If it is software issue it can only be related to grub2, but last grub2 update in rawhide was last month. So I suspect it is related to some hardware issue like bad blocks around the EFI or boot partition that breaks the system.
So, grab a liveUSB, boot the system from it, backup your files, find some tool to check what is happening with the disk and filesyste.
I have the same problem after updating on an Asus ROG laptop with the inability to boot into the system or view existing disks and their contents through GRUB.
And I see a similar problem when trying to run a live image of Fedora-Workstation-Live-Rawhide-20260111.n.0.x86_64
In today’s new live image of the disc Fedora-Workstation-Live-Rawhide-20260112.n.0.x86_64.iso the problem with GRUB has been fixed.
The live image loads without problems.
The system installed from it also boots without the above-described problem with GRUB.
Updating the installed system is not required - there are the most “fresh” packages.
So at the moment, the current version of Rawhide works without problems with GRUB.

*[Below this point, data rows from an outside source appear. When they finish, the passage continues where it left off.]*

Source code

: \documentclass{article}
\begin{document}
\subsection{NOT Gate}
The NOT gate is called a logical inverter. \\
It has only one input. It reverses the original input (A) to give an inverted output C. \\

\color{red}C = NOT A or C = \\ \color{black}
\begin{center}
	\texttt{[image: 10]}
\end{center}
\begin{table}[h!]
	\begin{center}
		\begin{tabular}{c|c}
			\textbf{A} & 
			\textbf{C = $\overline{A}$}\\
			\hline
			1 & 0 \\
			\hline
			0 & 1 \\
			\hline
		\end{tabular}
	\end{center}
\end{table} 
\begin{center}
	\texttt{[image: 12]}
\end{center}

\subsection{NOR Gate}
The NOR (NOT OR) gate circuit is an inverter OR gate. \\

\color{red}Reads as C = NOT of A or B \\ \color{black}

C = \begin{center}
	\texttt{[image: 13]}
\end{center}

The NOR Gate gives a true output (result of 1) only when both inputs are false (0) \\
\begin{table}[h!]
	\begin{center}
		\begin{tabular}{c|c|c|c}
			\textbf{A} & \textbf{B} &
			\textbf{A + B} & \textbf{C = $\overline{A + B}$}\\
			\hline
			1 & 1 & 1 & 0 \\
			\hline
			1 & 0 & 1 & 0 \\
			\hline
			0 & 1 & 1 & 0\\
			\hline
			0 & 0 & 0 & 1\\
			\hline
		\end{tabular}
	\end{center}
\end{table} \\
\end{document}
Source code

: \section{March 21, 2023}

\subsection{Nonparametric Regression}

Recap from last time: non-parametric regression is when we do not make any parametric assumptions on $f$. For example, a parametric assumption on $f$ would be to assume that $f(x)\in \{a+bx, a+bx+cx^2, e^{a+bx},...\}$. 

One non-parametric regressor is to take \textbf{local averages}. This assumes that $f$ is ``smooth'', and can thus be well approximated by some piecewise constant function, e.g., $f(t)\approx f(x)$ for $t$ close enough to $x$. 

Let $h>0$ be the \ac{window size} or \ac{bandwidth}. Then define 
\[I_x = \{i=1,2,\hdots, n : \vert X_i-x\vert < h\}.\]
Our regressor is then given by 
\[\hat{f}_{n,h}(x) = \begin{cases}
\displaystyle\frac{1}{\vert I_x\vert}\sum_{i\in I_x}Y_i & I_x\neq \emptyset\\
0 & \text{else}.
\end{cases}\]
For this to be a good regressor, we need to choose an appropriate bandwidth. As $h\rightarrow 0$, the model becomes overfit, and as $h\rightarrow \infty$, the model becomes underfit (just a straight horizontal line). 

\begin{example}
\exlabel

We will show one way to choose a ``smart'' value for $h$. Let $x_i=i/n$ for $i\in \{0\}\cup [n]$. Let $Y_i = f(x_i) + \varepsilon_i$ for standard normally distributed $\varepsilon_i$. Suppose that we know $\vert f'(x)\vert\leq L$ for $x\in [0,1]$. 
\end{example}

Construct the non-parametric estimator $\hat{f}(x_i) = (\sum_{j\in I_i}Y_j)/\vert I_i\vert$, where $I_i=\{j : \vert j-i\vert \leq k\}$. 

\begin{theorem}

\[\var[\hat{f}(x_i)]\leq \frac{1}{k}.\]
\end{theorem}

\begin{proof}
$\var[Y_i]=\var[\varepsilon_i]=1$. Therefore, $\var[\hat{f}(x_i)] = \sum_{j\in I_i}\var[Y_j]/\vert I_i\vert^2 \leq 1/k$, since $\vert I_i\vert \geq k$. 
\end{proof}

Rawhide is expected to break from time to time. Nothing you should use on a daily basis unless you are developer or doing dedicated testing (reporting useful bug reports)..
Why do you guys @ariaan@rbirkner not running Fedora 43, the latest stable?
I personally would prefer a more “rolling” release mode …and of course the bleeding edge, rawhide is almost it - and while using it for years I have rarely issues (not more than with stable, which runs on my wifes and sons laptops)
btw: if you can manage to boot, now a downgrade is available…
For folks who had this problem (and anyone else!): the bootloader team needs testing on another attempt to fix the original problem without breaking things for anyone else. If folks who were affected by this problem could help test the new build and see if it boots OK for them, that’d be great. Instructions are here. Sorry about the requirement to disable Secure Boot - it’s because this is a scratch build and the system won’t allow scratch builds to be Secure Boot-signed. You can reinstall a ‘known-good’ grub and turn SB back on again once you’re done testing.
We do always test that, but this bug was specific to UEFI firmwares with particular properties. Neither the bug we were trying to fix in the first place, nor the bug that was caused by the initial fix for that, show up in VM testing (or testing on most other hardware).